The 3-2-1 strategy is as follows:

  • Keep 3 copies of the data – the original as well as two copies
  • Use different drives and do not store multiple backups on just one drive
  • Keep 1 copy offsite so you have options in the event of a disaster (such as flooding, hurricanes, or blizzards) that destroy one or both of your active backup drives or renders them inaccessible.

An addition to the 3-2-1 strategy for Flash-based storage is to ensure that all backups are refreshed no less than once per year, so backup drives do not develop issues that are not detected until too late, resulting in data loss.

Backing up your data

A futuristic, dimly-lit server room with a glass ceiling and electric blue lighting. A sysadmin stands at the end of the room, checking a laptop.

While hardware is replaceable, data isn’t. Regular backups are the most responsible thing you can do with your SMB’s data. Here are a few ways to leverage Windows or macOS systems to back up your data onto an external encrypted SSD:

Backing up on Windows

Windows 11
  1. Go to "Control Panel" then "System and Security" and then "Backup and Restore"
  2. Click "Set up backup" under "Backup"
  3. Click "Backup Drive" then click "Next"
  4. Click "Let Windows Choose" → click "Next"
  5. Click "Save settings and run backup"
Windows 10

Use File History to back up to an external drive or network location.

Select: Start-> Settings (Gear Icon) -> Update & Security -> Backup-> Add a drive, and then choose the encrypted external SSD to be your backup destination.

Backing up on macOS

  1. Connect the encrypted external SSD drive to Mac via USB-C cable.
  2. Use hub adapter if necessary for older Macs.
  3. Click on Apple menu and access System Settings.
  4. Navigate to ‘General’ in the sidebar, then click on ‘Time Machine’.
  5. Link the drive to Time Machine by selecting Add Backup Disk… Follow on-screen instructions for setup.
  6. The Initial backup will take a long time as it duplicates the entire sysem's hard drive. Future backups will take less time.
  7. Connect VP80ES drive to Mac via USB-C cable.

Tip: If you have a backup drive twice the size of your Mac’s capacity, you can do rolling backups, which makes the process more efficient.

How to Implement the 3-2-1 Strategy

With the 3-2-1 strategy, backup your system onto 3 VP80ES units the first time. Then, store one VP80ES offsite. Then, periodically (daily/weekly), alternate between the two drives to back up your system.

Then, weekly, or as needed, swap one of the two active backup drives with the offsite one and backup your computer on the offsite drive, which is now part of your regular backup set.
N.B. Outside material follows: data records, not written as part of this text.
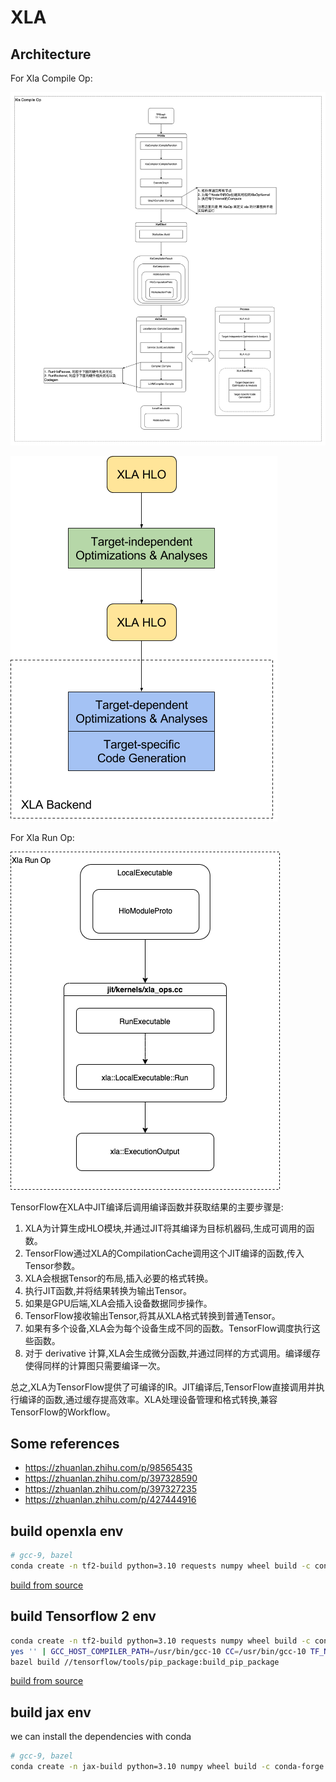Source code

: # XLA

## Architecture

For Xla Compile Op:

![xla_compile_op](images/xla_compilie.png)

![xla-compile](images/how-does-xla-work.png)

For Xla Run Op:

![xla_run_op](images/xla_run.png)

TensorFlow在XLA中JIT编译后调用编译函数并获取结果的主要步骤是:

1. XLA为计算生成HLO模块,并通过JIT将其编译为目标机器码,生成可调用的函数。
1. TensorFlow通过XLA的CompilationCache调用这个JIT编译的函数,传入Tensor参数。
1. XLA会根据Tensor的布局,插入必要的格式转换。
1. 执行JIT函数,并将结果转换为输出Tensor。
1. 如果是GPU后端,XLA会插入设备数据同步操作。
1. TensorFlow接收输出Tensor,将其从XLA格式转换到普通Tensor。
1. 如果有多个设备,XLA会为每个设备生成不同的函数。TensorFlow调度执行这些函数。
1. 对于 derivative 计算,XLA会生成微分函数,并通过同样的方式调用。编译缓存使得同样的计算图只需要编译一次。

总之,XLA为TensorFlow提供了可编译的IR。JIT编译后,TensorFlow直接调用并执行编译的函数,通过缓存提高效率。XLA处理设备管理和格式转换,兼容TensorFlow的Workflow。

## Some references

- https://zhuanlan.zhihu.com/p/98565435
- https://zhuanlan.zhihu.com/p/397328590
- https://zhuanlan.zhihu.com/p/397327235
- https://zhuanlan.zhihu.com/p/427444916

## build openxla env

```bash
# gcc-9, bazel
conda create -n tf2-build python=3.10 requests numpy wheel build -c conda-forge  -y
```

[build from source](https://github.com/openxla/xla/blob/main/docs/build_from_source.md)

## build Tensorflow 2 env

```bash
conda create -n tf2-build python=3.10 requests numpy wheel build -c conda-forge  -y
yes '' | GCC_HOST_COMPILER_PATH=/usr/bin/gcc-10 CC=/usr/bin/gcc-10 TF_NEED_ROCM=0 TF_NEED_CUDA=0 TF_CUDA_CLANG=0 ./configure
bazel build //tensorflow/tools/pip_package:build_pip_package
```

[build from source](https://www.tensorflow.org/install/source?hl=zh-cn)

## build jax env

we can install the dependencies with conda

```bash
# gcc-9, bazel
conda create -n jax-build python=3.10 numpy wheel build -c conda-forge  -y
```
This swapping of one of the regular backup drives with the offsite backup drive continues a regular basis, so that if the two regular backup drives are lost or unusable, the offsite backup drive is available and will reduce your data loss impact without materially affecting your business.

With your SMB’s vital data protected by an encrypted drive (or preferably multiple encrypted drives in different locations), you will restore your systems back to a pre-ransomware state in the event of a disaster. As well as minimizing your company’s downtime, you will also signal to bad actors that your SMB is inoculated against cybercrime, making it less likely that you will be targeted again. Only 17% of small businesses encrypt their data, but by doing so, you are making yourself much less of a target. The average amount a business saves through robust encryption and well-enforced cybersecurity measures is $1.4 million–not total, but per attack.